Another aspect we need to explore in conjunction to this is that sometimes things are temporary; while some things have longevity (and that's not bad), we also need to recognise that things can be temporary and that we can move on from them to other work. We need to be aware that this temporary nature is neutral. Sometimes things are temporary because we simply no longer need them, and they have served their purpose; other things may be temporary because they are causing harm and are seeking to do harm, which can also include trying to obtain control and power over others.


The protests began due to the failure of the hospitals in Matanzas and the lack of medication. Through social media, reports began to give spiritual strength to the province. Other provinces had the same problems, just less severe, and would soon find themselves in the same situation. It was an impulse, from this situation and others, that provoked an explosion from people, not simply on social media but out in the street.

They were cutting off the electricity for six hours a day because a thermoelectric plant was having problems. On Sunday, July 11, through social media like Facebook, you could see the people who decided to take to the streets in the provinces calling out to the world for humanitarian aid to help with the situation on the island.

This parallels well even with places that do not have a US embargo placed on them and are supported (in order to manipulate people in their own country) by US politicians. Hong Kong is a great example of this. Promise Li has discussed this quite a lot, including in this episode of China and the Left. (This isn't to say that the embargo "isn't harmful" because it is.)
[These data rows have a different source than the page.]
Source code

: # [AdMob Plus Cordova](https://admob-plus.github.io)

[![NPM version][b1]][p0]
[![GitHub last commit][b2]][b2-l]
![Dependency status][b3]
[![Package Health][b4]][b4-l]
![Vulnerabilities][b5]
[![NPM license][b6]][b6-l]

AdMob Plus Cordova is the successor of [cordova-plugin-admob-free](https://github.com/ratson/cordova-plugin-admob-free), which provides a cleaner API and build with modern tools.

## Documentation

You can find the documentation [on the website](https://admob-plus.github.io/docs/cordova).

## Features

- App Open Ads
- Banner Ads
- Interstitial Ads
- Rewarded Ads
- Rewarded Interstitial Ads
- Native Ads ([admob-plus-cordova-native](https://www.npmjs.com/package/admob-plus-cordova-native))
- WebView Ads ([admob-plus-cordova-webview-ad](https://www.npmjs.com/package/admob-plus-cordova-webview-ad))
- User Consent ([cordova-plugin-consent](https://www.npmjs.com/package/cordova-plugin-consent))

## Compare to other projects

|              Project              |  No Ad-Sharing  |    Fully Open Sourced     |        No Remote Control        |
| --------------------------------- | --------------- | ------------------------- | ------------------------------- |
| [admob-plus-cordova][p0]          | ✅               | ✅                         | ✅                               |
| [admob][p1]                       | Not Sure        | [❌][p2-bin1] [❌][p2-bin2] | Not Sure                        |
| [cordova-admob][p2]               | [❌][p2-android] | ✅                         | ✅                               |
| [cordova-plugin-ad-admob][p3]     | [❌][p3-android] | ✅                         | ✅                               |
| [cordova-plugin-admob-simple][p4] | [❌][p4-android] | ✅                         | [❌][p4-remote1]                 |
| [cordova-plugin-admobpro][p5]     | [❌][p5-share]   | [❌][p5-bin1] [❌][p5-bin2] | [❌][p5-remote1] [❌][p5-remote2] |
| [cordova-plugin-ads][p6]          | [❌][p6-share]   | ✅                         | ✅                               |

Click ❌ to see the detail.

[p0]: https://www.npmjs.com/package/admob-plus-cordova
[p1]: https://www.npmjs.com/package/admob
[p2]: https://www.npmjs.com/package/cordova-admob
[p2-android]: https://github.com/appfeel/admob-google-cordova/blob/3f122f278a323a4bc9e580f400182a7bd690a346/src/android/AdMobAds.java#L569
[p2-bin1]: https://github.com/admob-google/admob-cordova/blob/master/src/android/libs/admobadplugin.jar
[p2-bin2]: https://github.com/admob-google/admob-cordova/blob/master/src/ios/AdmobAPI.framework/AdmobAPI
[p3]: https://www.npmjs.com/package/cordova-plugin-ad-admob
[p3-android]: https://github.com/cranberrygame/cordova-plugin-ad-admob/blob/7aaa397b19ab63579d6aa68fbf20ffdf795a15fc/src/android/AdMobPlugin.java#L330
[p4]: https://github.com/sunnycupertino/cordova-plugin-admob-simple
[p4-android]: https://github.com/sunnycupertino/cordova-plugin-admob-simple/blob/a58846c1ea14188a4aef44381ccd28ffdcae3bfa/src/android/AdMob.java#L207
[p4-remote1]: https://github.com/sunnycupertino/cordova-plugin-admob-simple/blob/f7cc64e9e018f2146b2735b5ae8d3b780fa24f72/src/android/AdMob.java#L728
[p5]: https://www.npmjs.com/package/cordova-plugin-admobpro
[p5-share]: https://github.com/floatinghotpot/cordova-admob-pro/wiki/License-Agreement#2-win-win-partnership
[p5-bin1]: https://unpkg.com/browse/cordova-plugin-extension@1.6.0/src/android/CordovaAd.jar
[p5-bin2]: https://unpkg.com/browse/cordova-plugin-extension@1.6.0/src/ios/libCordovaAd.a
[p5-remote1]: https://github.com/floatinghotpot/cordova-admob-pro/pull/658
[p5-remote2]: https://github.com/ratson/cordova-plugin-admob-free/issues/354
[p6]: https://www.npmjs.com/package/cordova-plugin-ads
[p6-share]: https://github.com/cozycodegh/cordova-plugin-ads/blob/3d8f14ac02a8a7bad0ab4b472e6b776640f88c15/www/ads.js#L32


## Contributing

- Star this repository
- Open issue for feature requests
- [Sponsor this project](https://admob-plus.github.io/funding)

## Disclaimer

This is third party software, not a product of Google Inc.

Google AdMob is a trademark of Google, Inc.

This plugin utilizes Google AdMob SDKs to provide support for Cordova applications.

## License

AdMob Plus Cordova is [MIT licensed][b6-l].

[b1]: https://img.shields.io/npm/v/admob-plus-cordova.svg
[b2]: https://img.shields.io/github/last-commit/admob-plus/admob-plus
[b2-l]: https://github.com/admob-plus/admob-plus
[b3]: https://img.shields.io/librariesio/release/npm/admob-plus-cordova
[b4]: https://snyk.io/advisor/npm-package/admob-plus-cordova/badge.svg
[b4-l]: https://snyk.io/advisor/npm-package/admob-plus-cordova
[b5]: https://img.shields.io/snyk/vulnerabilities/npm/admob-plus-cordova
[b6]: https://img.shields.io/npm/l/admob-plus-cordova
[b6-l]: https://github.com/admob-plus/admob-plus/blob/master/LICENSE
When people are struggling and are seeing how impossible it is to get what they need from where they are, they do often turn to the structures that many so-called superpowers and their allies have created and used in order to manipulate them and find access points to invade (in a multitude of ways): aid.


The same Cuban state that, to confront Yankee imperialism, created an omnipresent political police force to combat the society under its control. The same Cuban state that, in the name of socialism, destroyed all the working-class organizations that, with their histories of struggle, would have made socialism’s declared victories into an everyday reality. That same Cuban state that has turned solidarity into an international brand identity while keeping us submerged in distrust and fear between neighbors. The same Cuban state that—in the middle of the intensified Yankee embargo—builds more hotels for foreign tourists than infrastructure to produce food, fruit, and milk. The same Cuban state that has produced the only vaccines against COVID-19 in Latin America, but makes its health personnel function essentially as unpaid members of the political police.


Both neoliberal capitalism and the socialist administrations that answer to it leave all of us increasingly vulnerable to the vicissitudes of markets and global supply chains. In an agriculturally productive country like Cuba, a lack of affordable food is an absurdity produced by capitalism, mediated through a socialist government that has prioritized integration into the global economy over sustainable food production.